Ärger im Hause Klum, "Kubi" zeigt sich blutüberströmt in Dubai und ein couragierter Entertainer erstattet Strafanzeige gegen einen Fernsehsender. In dieser Woche sind die Schlagzeilen aus der Welt der Promis teils ziemlich harter Tobak.

"Ihr habt keine Vorstellungen von dem, was mir widerfährt!" und weiter: "Die Mutter meiner Kinder hat ohne mit der Wimper zu zucken meine Rechnungen ausgeglichen. (…) 1,5 Mio. hat sie mir überwiesen - selbstverständlich von meinem Konto". Das sind nur einige der zum Teil höchst verstörenden Sätze, die Kubilay Özdemir in dieser Woche in den sozialen Medien hinterlassen hat. "Kubi" und seine schwangere On/Off-Lebensgefährtin Georgina Fleur leben beide in Dubai und lassen keine Gelegenheit aus, ihren Followern Einblicke in ihre - so scheint es zumindest - zutiefst toxische Beziehung zu geben. Mal ist von Messerstechereien die Rede, oft von rauschhaften Eskapaden, Koks und Alkohol - und als wäre das alles nicht schon gruselig genug, zeigt man sich sogar blutüberströmt und schreibt dazu "58 Mal abgestochen" worden zu sein.

Es gibt scheinbar nichts, was noch nicht über Social Media mitgeteilt worden ist. Insta-Mütter wie Sarah Harrison posten, wie sie ihre Babys baden und treten die Persönlichkeitsrechte ihrer Kinder mit Füßen und jene, die noch nicht einmal geboren sind, werden später nachlesen und sehen können, wie ihre Eltern sich verhalten haben. Denn das Netz vergisst nicht - und damit willkommen zu "Vip, Vip, Hurra!", unserem wöchentlichen Rückblick auf die Welt der Stars und Sternchen.

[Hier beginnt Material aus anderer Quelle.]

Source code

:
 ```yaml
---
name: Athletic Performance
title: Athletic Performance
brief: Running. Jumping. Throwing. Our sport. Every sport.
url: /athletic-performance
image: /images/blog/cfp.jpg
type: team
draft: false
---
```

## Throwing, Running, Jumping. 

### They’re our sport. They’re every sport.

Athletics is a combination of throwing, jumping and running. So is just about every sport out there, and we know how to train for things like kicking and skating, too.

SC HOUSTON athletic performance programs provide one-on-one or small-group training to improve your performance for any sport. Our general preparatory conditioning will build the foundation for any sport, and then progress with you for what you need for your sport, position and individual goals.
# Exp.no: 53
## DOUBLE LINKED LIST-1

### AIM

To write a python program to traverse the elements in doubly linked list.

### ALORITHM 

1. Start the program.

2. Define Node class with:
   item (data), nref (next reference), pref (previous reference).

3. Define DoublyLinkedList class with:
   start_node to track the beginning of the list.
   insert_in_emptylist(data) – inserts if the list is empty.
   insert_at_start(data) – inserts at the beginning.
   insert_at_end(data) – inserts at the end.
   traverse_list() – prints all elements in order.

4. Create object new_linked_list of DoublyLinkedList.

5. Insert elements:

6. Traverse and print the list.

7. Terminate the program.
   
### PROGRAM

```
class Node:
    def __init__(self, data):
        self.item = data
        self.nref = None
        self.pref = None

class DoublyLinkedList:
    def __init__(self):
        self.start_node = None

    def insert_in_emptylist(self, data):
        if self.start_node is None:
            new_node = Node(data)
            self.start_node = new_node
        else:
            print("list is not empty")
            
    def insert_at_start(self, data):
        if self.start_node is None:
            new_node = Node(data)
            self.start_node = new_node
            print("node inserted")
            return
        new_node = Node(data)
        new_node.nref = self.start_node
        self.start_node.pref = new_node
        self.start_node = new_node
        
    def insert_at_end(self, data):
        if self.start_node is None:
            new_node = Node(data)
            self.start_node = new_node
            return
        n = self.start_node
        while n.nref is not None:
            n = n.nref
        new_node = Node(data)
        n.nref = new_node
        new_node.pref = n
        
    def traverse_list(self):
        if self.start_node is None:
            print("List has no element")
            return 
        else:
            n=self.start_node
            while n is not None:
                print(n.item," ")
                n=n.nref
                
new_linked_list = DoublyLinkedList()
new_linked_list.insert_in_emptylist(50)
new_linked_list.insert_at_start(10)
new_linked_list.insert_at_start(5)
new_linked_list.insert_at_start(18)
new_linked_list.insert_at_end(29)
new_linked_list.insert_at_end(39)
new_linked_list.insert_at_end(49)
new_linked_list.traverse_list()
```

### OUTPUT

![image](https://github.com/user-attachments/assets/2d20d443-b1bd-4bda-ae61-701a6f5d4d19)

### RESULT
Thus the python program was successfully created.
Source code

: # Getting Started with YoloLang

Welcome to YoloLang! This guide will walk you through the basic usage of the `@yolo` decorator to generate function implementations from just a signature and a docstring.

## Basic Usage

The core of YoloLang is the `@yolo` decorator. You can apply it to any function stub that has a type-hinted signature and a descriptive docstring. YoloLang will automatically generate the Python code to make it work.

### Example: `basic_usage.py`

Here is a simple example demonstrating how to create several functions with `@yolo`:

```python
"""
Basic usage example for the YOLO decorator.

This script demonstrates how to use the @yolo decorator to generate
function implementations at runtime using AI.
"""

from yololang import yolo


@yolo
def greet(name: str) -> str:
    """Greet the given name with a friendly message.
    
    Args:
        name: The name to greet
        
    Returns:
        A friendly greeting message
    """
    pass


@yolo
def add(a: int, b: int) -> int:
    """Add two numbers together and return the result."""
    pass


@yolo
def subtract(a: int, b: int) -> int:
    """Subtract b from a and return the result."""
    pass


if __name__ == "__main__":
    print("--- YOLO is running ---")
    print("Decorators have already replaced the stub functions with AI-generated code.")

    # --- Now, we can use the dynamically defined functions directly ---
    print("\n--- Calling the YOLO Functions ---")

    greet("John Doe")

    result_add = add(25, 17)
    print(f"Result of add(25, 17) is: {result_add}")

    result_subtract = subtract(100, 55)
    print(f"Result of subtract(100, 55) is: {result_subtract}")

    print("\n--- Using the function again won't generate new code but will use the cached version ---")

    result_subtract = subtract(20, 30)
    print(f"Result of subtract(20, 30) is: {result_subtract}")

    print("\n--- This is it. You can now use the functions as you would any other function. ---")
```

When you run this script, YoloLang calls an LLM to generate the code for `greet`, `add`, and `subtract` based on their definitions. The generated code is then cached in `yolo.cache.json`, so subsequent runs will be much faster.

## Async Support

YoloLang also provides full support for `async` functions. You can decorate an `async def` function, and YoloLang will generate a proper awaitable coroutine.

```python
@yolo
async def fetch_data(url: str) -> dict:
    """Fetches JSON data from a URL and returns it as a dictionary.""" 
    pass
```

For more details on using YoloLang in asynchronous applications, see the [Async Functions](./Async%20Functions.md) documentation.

Katzenberger im "absoluten Milf-Modus"

In Sachen Social Media ist Daniela Katzenberger ein absoluter Profi. Sie redet, wie ihr "der Schnabel" gewachsen ist, hat keine Scheu, sich auch mal mit Augenringen und Vogelnest auf dem Kopf zu zeigen und weiß, wie man Schlagzeilen macht. Einfach mal die "neuen Hupen" zeigen und schon ist man überall im Gespräch. "Darf ich vorstellen", fragt sie ihre zwei Millionen Follower auf Instagram, "meine neuen Katzen-Berge". Ihre alten "hängenden Dinger" seien jetzt schöne "neue Glöckchen", die sie nun glücklich und im "absoluten Milf-Modus" durch "die Gegend" trage. Ihr Körper - ihre Entscheidung. Dennoch warnt Katzenberger, man solle sich ausgiebig informieren, bevor man sich die Brüste machen lasse und eine solche Entscheidung "nicht übers Knie brechen".

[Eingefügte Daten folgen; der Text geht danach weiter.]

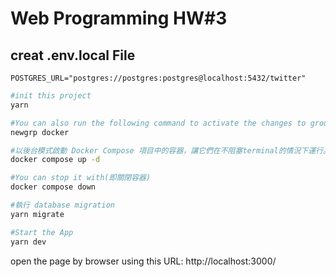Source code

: # Web Programming HW#3


## creat .env.local File
```
POSTGRES_URL="postgres://postgres:postgres@localhost:5432/twitter"
```

```bash
#init this project
yarn

#You can also run the following command to activate the changes to groups(it depends on your docker setting)
newgrp docker

#以後台模式啟動 Docker Compose 項目中的容器，讓它們在不阻塞terminal的情況下運行。(即啟動容器)
docker compose up -d

#You can stop it with(即關閉容器)
docker compose down

#執行 database migration
yarn migrate

#Start the App
yarn dev
```

open the page by browser
using this URL: http://localhost:3000/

Eine ganz andere Entscheidung hat Jasmin Herren - Willis Witwe - in dieser Woche getroffen, und zwar, das Erbe ihres verstorbenen Mannes auszuschlagen. Herren befand sich in einem Insolvenzverfahren, und obschon er seit Jahren auf der Bühne stand, beliefen sich seine Schulden zuletzt auf über 500.000 Euro.

Die Courage des Ikke Hüftgold

Letztlich geht es, wie eigentlich fast immer und überall, ums Geld. Auch Ikke Hüftgold hätte für ein TV-Format, an dem er teilnehmen sollte, viel Geld bekommen. Doch die stattliche Gage war weder mit seinem Gewissen noch mit seinen Vorstellungen von Ethik und Moral vereinbar. Hüftgold, der für ein Reality-Format vor der Kamera stand, blickte während der Dreharbeiten hinter die Kulissen und brachte schier Unerträgliches ans Licht der Öffentlichkeit. Für das Sat.1-Projekt: "Plötzlich arm, plötzlich reich" sollten körperlich wie seelisch schwer missbrauchte, traumatisierte Kinder agieren.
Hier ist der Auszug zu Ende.